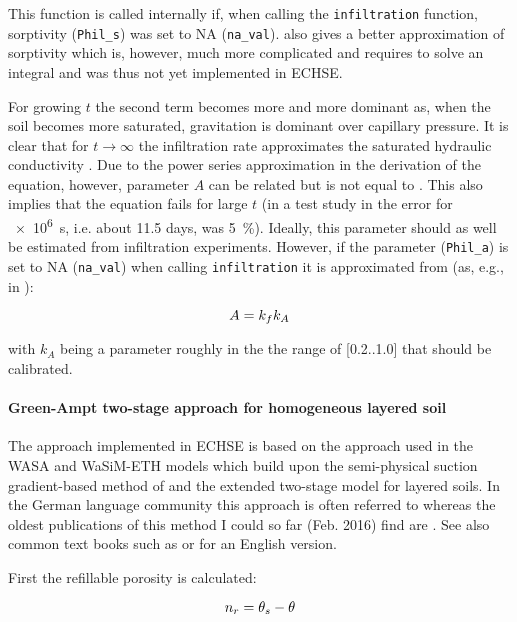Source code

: \noindent
This function is called internally if, when calling the \verb!infiltration! function, sorptivity (\verb!Phil_s!) was set to NA (\verb!na_val!). \citet{Stewart2013} also gives a better approximation of sorptivity which is, however, much more complicated and requires to solve an integral and was thus not yet implemented in ECHSE.

For growing $t$ the second term becomes more and more dominant as, when the soil becomes more saturated, gravitation is dominant over capillary pressure. It is clear that for $t\to\infty$ the infiltration rate approximates the saturated hydraulic conductivity \satHydrCond{}. Due to the power series approximation in the derivation of the equation, however, parameter $A$ can be related but is not equal to \satHydrCond{}. This also implies that the equation fails for large $t$ (in a test study in \citet{Philip1957d} the error for \SI{e6}{\second}, i.e. about \num{11.5} days, was \SI{5}{\percent}). Ideally, this parameter should as well be estimated from infiltration experiments. However, if the parameter (\verb!Phil_a!) is set to NA (\verb!na_val!) when calling \verb!infiltration! it is approximated from \satHydrCond{} (as, e.g., in \citet{Kreye2010en}):

\begin{equation}
A = k_{f} k_A
\end{equation}

\noindent
with $k_A$ being a parameter roughly in the the range of [\num{0.2}..\num{1.0}] that should be calibrated.


\paragraph{Green-Ampt two-stage approach for homogeneous layered soil}
The approach implemented in ECHSE is based on the approach used in the WASA \citep{Guentner2002} and WaSiM-ETH \citep{Schulla1997} models which build upon the semi-physical suction gradient-based method of \citet{GreenAmpt1911} and the extended two-stage model for layered soils. In the German language community this approach is often referred to \citet{Peschke1977,Peschke1987} whereas the oldest publications of this method I could so far (Feb. 2016) find are \citet{Mein1971,Mein1973}. See also common text books such as \citet{Dyck1995} or \citet{Chow1988} for an English version.

First the refillable porosity is calculated:

\begin{equation}
n_r = \theta_s - \theta
\end{equation}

What is expected → Every line above should be returned word for word, with the pictures left behind.

Solution →
Source code

: \noindent
This function is called internally if, when calling the \verb!infiltration! function, sorptivity (\verb!Phil_s!) was set to NA (\verb!na_val!). \citet{Stewart2013} also gives a better approximation of sorptivity which is, however, much more complicated and requires to solve an integral and was thus not yet implemented in ECHSE.

For growing $t$ the second term becomes more and more dominant as, when the soil becomes more saturated, gravitation is dominant over capillary pressure. It is clear that for $t\to\infty$ the infiltration rate approximates the saturated hydraulic conductivity \satHydrCond{}. Due to the power series approximation in the derivation of the equation, however, parameter $A$ can be related but is not equal to \satHydrCond{}. This also implies that the equation fails for large $t$ (in a test study in \citet{Philip1957d} the error for \SI{e6}{\second}, i.e. about \num{11.5} days, was \SI{5}{\percent}). Ideally, this parameter should as well be estimated from infiltration experiments. However, if the parameter (\verb!Phil_a!) is set to NA (\verb!na_val!) when calling \verb!infiltration! it is approximated from \satHydrCond{} (as, e.g., in \citet{Kreye2010en}):

\begin{equation}
A = k_{f} k_A
\end{equation}

\noindent
with $k_A$ being a parameter roughly in the the range of [\num{0.2}..\num{1.0}] that should be calibrated.


\paragraph{Green-Ampt two-stage approach for homogeneous layered soil}
The approach implemented in ECHSE is based on the approach used in the WASA \citep{Guentner2002} and WaSiM-ETH \citep{Schulla1997} models which build upon the semi-physical suction gradient-based method of \citet{GreenAmpt1911} and the extended two-stage model for layered soils. In the German language community this approach is often referred to \citet{Peschke1977,Peschke1987} whereas the oldest publications of this method I could so far (Feb. 2016) find are \citet{Mein1971,Mein1973}. See also common text books such as \citet{Dyck1995} or \citet{Chow1988} for an English version.

First the refillable porosity is calculated:

\begin{equation}
n_r = \theta_s - \theta
\end{equation}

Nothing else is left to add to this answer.